Computing Reviews

Deep expectation of real and apparent age from a single image without facial landmarks
Rothe R., Timofte R., Van Gool L. International Journal of Computer Vision126(2-4):144-157,2018.Type:Article
Date Reviewed: 05/24/18

Convolutional neural networks (CNN) have been a hot topic in the computer vision field. This paper attempts to use CNN for age estimation.

One contribution of the paper is the IMDB-WIKI dataset, which can be used to crawl images of celebrities from IMDb (http://www.imdb.com) and Wikipedia (https://en.wikipedia.org/).
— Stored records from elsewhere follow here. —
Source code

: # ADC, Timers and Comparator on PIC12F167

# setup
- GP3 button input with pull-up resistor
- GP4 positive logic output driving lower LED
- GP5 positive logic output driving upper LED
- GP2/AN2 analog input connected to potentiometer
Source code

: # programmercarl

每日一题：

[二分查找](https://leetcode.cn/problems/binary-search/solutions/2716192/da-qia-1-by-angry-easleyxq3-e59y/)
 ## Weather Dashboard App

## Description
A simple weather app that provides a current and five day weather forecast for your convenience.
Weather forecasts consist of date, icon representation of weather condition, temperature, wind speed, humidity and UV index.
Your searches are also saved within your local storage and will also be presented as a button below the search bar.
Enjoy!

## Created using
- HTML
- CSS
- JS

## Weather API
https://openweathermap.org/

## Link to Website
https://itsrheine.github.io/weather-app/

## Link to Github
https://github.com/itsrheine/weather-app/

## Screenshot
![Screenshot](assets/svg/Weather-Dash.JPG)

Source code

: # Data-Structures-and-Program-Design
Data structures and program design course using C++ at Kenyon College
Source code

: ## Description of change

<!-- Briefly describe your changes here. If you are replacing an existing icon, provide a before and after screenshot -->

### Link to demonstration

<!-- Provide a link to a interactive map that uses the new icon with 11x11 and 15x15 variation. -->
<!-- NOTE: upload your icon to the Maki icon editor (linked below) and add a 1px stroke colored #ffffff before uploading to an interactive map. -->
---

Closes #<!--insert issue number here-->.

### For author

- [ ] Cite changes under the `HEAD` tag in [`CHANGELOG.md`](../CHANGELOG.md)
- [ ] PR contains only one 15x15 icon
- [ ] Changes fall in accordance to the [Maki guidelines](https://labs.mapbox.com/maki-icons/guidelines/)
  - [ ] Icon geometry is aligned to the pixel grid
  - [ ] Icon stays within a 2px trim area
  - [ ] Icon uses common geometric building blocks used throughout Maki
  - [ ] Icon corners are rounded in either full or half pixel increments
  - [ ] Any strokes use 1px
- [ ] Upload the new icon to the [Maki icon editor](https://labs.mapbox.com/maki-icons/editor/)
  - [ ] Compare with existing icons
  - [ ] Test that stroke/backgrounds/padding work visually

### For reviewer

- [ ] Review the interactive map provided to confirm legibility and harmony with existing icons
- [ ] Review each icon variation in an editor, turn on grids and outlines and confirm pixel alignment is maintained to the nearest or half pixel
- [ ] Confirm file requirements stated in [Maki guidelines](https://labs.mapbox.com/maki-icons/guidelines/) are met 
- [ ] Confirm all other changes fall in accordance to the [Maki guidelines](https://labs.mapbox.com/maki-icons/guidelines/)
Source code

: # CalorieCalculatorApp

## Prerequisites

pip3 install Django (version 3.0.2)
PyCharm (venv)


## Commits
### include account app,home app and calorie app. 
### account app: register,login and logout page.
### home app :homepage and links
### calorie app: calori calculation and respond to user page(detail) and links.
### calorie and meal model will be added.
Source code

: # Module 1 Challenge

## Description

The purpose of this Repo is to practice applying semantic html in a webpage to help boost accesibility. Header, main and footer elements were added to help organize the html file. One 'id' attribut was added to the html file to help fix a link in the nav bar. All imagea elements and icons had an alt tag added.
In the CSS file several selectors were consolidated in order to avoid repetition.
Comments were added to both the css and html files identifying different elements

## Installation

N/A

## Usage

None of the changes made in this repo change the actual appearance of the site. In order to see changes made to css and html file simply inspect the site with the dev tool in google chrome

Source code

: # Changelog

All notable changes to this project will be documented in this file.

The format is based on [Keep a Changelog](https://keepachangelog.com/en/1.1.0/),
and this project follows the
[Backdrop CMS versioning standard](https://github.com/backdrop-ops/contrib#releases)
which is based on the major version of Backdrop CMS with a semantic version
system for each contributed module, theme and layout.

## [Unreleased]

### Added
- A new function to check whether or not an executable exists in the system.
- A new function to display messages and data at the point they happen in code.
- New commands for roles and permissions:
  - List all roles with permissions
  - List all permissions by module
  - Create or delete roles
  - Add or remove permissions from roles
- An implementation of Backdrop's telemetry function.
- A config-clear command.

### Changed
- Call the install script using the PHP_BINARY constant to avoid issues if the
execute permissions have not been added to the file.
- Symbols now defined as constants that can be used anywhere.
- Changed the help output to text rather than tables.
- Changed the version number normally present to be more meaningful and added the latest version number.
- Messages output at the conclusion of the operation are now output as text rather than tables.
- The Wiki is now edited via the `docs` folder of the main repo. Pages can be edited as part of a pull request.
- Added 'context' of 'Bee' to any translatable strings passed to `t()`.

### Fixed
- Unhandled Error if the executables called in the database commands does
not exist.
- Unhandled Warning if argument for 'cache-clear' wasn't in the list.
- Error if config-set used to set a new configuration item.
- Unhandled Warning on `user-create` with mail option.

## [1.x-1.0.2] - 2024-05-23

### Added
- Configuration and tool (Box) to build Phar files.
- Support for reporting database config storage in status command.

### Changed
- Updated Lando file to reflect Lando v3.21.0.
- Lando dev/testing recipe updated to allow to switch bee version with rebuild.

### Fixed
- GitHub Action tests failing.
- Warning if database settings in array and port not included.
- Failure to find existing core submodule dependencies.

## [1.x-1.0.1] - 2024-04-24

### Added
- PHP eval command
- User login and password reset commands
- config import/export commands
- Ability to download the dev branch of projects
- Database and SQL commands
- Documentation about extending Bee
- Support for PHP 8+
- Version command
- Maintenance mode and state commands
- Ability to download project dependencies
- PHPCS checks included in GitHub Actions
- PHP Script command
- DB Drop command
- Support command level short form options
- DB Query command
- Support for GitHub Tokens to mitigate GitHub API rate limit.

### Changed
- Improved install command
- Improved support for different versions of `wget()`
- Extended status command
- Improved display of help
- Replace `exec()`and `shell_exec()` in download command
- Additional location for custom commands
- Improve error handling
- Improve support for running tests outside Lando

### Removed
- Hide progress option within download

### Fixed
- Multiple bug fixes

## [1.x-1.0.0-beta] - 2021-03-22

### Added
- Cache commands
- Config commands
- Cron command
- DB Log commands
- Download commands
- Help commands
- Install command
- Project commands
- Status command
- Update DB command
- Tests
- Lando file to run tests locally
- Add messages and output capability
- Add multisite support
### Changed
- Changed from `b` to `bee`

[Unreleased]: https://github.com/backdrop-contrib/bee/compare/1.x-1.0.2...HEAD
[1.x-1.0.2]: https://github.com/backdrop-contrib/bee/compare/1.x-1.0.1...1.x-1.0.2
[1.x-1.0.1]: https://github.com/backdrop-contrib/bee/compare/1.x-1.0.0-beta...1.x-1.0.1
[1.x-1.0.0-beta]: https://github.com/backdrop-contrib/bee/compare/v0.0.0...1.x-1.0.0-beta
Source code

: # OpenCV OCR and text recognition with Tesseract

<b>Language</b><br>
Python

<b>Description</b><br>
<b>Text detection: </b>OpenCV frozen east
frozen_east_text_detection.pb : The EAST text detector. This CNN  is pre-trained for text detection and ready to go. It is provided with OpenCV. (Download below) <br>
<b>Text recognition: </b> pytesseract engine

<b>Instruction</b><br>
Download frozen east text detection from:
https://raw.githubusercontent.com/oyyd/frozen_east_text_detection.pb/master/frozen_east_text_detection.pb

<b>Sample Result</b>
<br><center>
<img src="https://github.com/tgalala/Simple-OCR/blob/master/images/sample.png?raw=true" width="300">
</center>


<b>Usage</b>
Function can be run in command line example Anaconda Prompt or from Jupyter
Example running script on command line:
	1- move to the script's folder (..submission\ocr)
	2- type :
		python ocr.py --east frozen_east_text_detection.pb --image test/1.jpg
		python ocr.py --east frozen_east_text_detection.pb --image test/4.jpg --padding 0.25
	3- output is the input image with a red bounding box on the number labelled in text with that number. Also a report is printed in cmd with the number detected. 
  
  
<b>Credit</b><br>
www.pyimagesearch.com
For age estimation, the authors propose a deep expectation (DEX) approach. First, the images go through a face alignment process, which involves running the images through a detector for faces and rotating them. This is to form the 256-by-256-pixel face-aligned image for the input for the next step. Next, the DEX employs the CNN with the VGG-16 architecture to predict the age of a person. In this step, the CNN is trained on facial images with known age, and then takes an aligned face with context as input and returns the prediction of the age. Extensive experiments are conducted to evaluate the proposed method compared to other methods. The proposed model provides a better method for age estimation.

Aside from the IMDB-WIKI dataset, the main contribution of this paper is the presentation of the DEX system for age estimation. The proposed model helps to provide a better method for age estimation.

Future work is discussed in the paper as well. I would like to see more discussion about why the VGG-16 architecture is used, as opposed to VGG-19 or another. I’m sure if the DEX uses different architectures, it will get different results. It would be interesting to see the comparison of different architectures for age estimation.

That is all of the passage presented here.